Because we will be working with this paragraph multiple times, the following code creates a pointer to the paragraph element. We will be able to use this to refer to the paragraph from now on.

p <- getElementsByTagName(page, "p", response=nodePtr())

A simple way to use CSS styling on an element on a web page is to define a style attribute for the element. The existing setAttribute function in the 'DOM' package already provides support for this. The following code sets the style attribute for the paragraph so that the text turns red.

setAttribute(page, p, "style", "color: red")

However, this setAttribute approach is heavy-handed and does not provide fine control over the CSS styling because the entire style attribute has to be specified. For example, the following modification of the CSS styling replaces the previous setting; the text is now italic, but it is no longer red.

setAttribute(page, p, "style", "font-style: italic")

Properties versus Attributes

Another way to access the CSS styling on an element is through the style property of the element. In version 0.4 of 'DOM' there are two new functions getProperty and setProperty that allow us to access and modify element properties. The following code gets the style property for the paragrah.

style <- getProperty(page, p, "style")
style
  An object of class "DOM_CSSStyleDeclaration_ptr"
  [1] "1"
  Slot "pageID":
  [1] 1

The result is a DOM_CSSStyleDeclaration_ptr. Compare that result to what we get from getAttribute (another new function in version 0.4), which is just a character vector.

getAttribute(page, p, "style")
  [1] "font-style: italic"

With getProperty, we get a pointer to a style object, rather than just the text value for a style attribute. The advantage of the style object is that we can access and set individual properties of that object. For example, the following code accesses the font-style property of the paragraph style.

getProperty(page, style, "font-style")
  [1] "italic"

The following code sets the color property of the style. The advantage of this, compared to setting an attribute, is that we only set the color property of the style; the font-style property (italic) is untouched.

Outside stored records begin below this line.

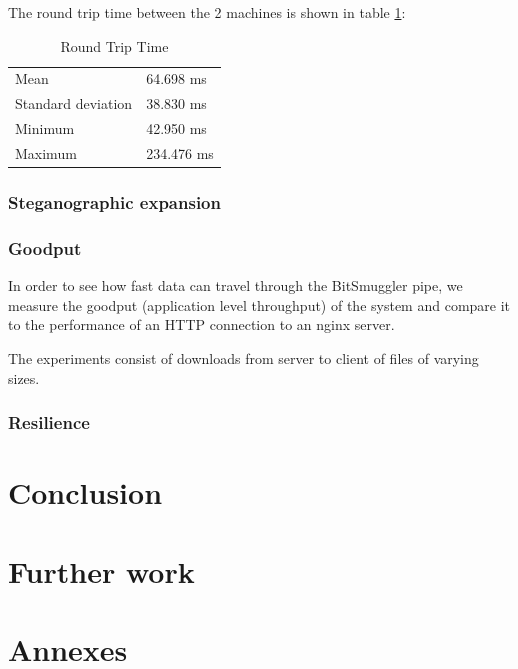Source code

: \documentclass[11pt]{book} %
\newcommand{\projectName}{BitSmuggler }
\begin{document}
The round trip time between the 2 machines is shown in table \ref{table:rtt}:

\begin{table}[!htbp]
    \begin{tabular}{|l|l|}
    \hline
    Mean               & 64.698 ms  \\
    Standard deviation & 38.830 ms  \\
    Minimum            & 42.950 ms  \\
    Maximum            & 234.476 ms \\ \hline
    \end{tabular}
    \caption {Round Trip Time}
   \label{table:rtt}
\end{table}

\subsubsection{Steganographic expansion}

\subsubsection{Goodput}

In order to see how fast data can travel through the \projectName pipe, we measure the goodput (application level throughput) of the system and compare it to the performance of an HTTP connection to an nginx server.

The experiments consist of downloads from server to client of files of varying sizes.

\subsubsection{Resilience}

\section{Conclusion}

\section{Further work}


\section{Annexes}
\end{document}
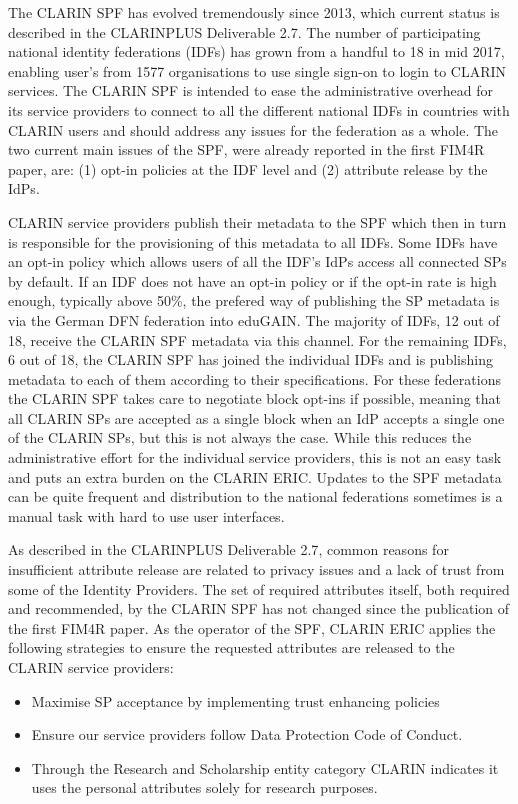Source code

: \documentclass[fleqn,10pt]{wlscirep}
\begin{document}
{The CLARIN SPF has evolved tremendously since 2013, which current status is described in the CLARINPLUS Deliverable 2.7. The number of participating national identity federations (IDFs) has grown from a handful to 18 in mid 2017, enabling user's from 1577 organisations to use single sign-on to login to CLARIN services. The CLARIN SPF is intended to ease the administrative overhead for its service providers to connect to all the different national IDFs in countries with CLARIN users and should address  any issues for the federation as a whole. The two current main issues of the SPF, were already reported in the first FIM4R paper, are: (1) opt-in policies at the IDF level and (2) attribute release by the IdPs. 

CLARIN service providers publish their metadata to the SPF which then in turn is responsible for the provisioning of this metadata to all IDFs. Some IDFs have an opt-in policy which allows users of all the IDF’s IdPs access all connected SPs by default.  If an IDF does not have an opt-in policy or if the opt-in rate is high enough, typically above 50\%, the prefered way of publishing the SP metadata is via the German DFN federation into eduGAIN. The majority of IDFs, 12 out of 18, receive the CLARIN SPF metadata via this channel. For the remaining IDFs, 6 out of 18, the CLARIN SPF has joined the individual IDFs and is publishing metadata to each of them according to their specifications. For these federations the CLARIN SPF takes care to negotiate block opt-ins if possible, meaning that all CLARIN SPs are accepted as a single block when an IdP accepts a single one of the CLARIN SPs, but this is not always the case. While this reduces the administrative effort  for the individual service providers, this is not an easy task and puts an extra  burden on the CLARIN ERIC. Updates to the SPF metadata can be quite frequent and distribution to the national federations sometimes is a manual task with hard to use user interfaces.

As described in the CLARINPLUS Deliverable 2.7\cite{vanuyt}, common reasons for insufficient attribute release are related to privacy issues and a lack of trust from some of the Identity Providers. The set of required attributes itself, both required and recommended, by the CLARIN SPF has not changed since the publication of the  first FIM4R paper. As the operator of the SPF, CLARIN ERIC applies the following strategies to ensure the requested attributes are released to the CLARIN  service providers:
\begin{itemize}
\item Maximise SP acceptance by implementing trust enhancing policies
\item Ensure our service providers follow Data Protection Code of Conduct.
\item Through the Research and Scholarship entity category CLARIN indicates it uses the personal attributes solely for research purposes.
\end{itemize}

}
\end{document}
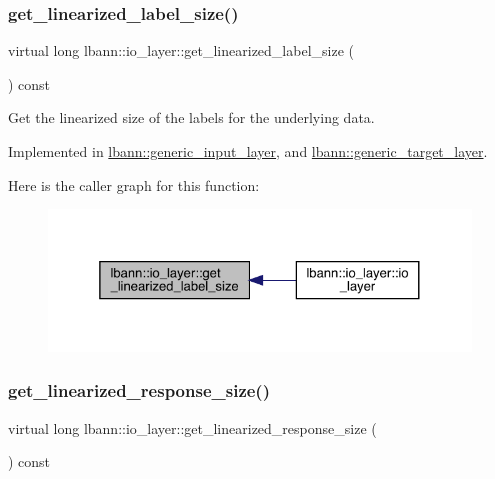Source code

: \subsubsection{\texorpdfstring{get\+\_\+linearized\+\_\+label\+\_\+size()}{get\_linearized\_label\_size()}}
{\footnotesize\ttfamily virtual long lbann\+::io\+\_\+layer\+::get\+\_\+linearized\+\_\+label\+\_\+size (\begin{DoxyParamCaption}{ }\end{DoxyParamCaption}) const\hspace{0.3cm}{\ttfamily [pure virtual]}}

Get the linearized size of the labels for the underlying data. 

Implemented in \hyperlink{classlbann_1_1generic__input__layer_ab6c24db7e2b8e73e7d7894e51246dc5e}{lbann\+::generic\+\_\+input\+\_\+layer}, and \hyperlink{classlbann_1_1generic__target__layer_a8a266291fb01fbcec5cac5fefdef56eb}{lbann\+::generic\+\_\+target\+\_\+layer}.

Here is the caller graph for this function\+:\nopagebreak
\begin{figure}[H]
\begin{center}
\leavevmode
\includegraphics[width=325pt]{classlbann_1_1io__layer_a72a9a1411892b6f03de8b8f9923d77a6_icgraph}
\end{center}
\end{figure}
\mbox{\label{classlbann_1_1io__layer_acbc2723e37e911eef6a38caa02c9e708}} 
\subsubsection{\texorpdfstring{get\+\_\+linearized\+\_\+response\+\_\+size()}{get\_linearized\_response\_size()}}
{\footnotesize\ttfamily virtual long lbann\+::io\+\_\+layer\+::get\+\_\+linearized\+\_\+response\+\_\+size (\begin{DoxyParamCaption}{ }\end{DoxyParamCaption}) const\hspace{0.3cm}{\ttfamily [pure virtual]}}



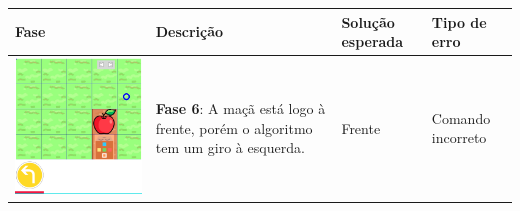 \begin{quadro}[htbp]
    \label{quadro:fases_depuracao}
    \begin{longtable}{ | m{} | m{} | m{} | m{} |}
        \hline
        \textbf{Fase}  & \textbf{Descrição} & \textbf{Solução esperada} & \textbf{Tipo de erro} \\ \hline
        \endhead
        
    
         \includegraphics[width=.9\linewidth]{figs/debug/1.png} &
    
         \textbf{Fase 6}: 
         A maçã está logo à frente, porém o algoritmo tem um giro à esquerda. & 
         
         Frente & Comando incorreto
 
         \\ \hline
     
     

\end{longtable}
\end{quadro}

setProperty(page, style, "color", "red")

There is also a short hand provided for getting and setting properties.

p$style$color
  [1] "red"
p$style$color <- "green"

In summary, with the new ability to get and set properties, we can easily access and modify individual CSS properties within the style property of an HTML element on a web page.

Style sheets

Another way to use CSS styling on an element is to add a style sheet to the web page, with a CSS rule that targets the element. For examples in this section, we will start with a fresh page (because CSS styling via a style sheet has a lower priority than inline CSS styling via a style attribute).

page <- htmlPage("<p>A paragraph</p>")

A style sheet can be added to a page by adding a <style> element to the <head> element of the web page. Another option would be to add a <link> element (to point to an external style sheet). The existing appendChild function can do this for us.

appendChild(page,
          htmlNode('<style type="text/css">p { color: red; }</style>'),
          parent=css("head"))

The style sheet consists of zero or more rules. In this case, there is a single rule:

p { color: red; }
  

Each rule consists of a selector and zero or more style declarations. The selector specifies the target of the rule (in this case, the selector p means that the rule will apply to all <p> elements in the page) and the style declarations have the same format as in the style attribute of an element: a CSS property name, followed by a colon, followed by a CSS property value (with a semi-colon between multiple style declarations).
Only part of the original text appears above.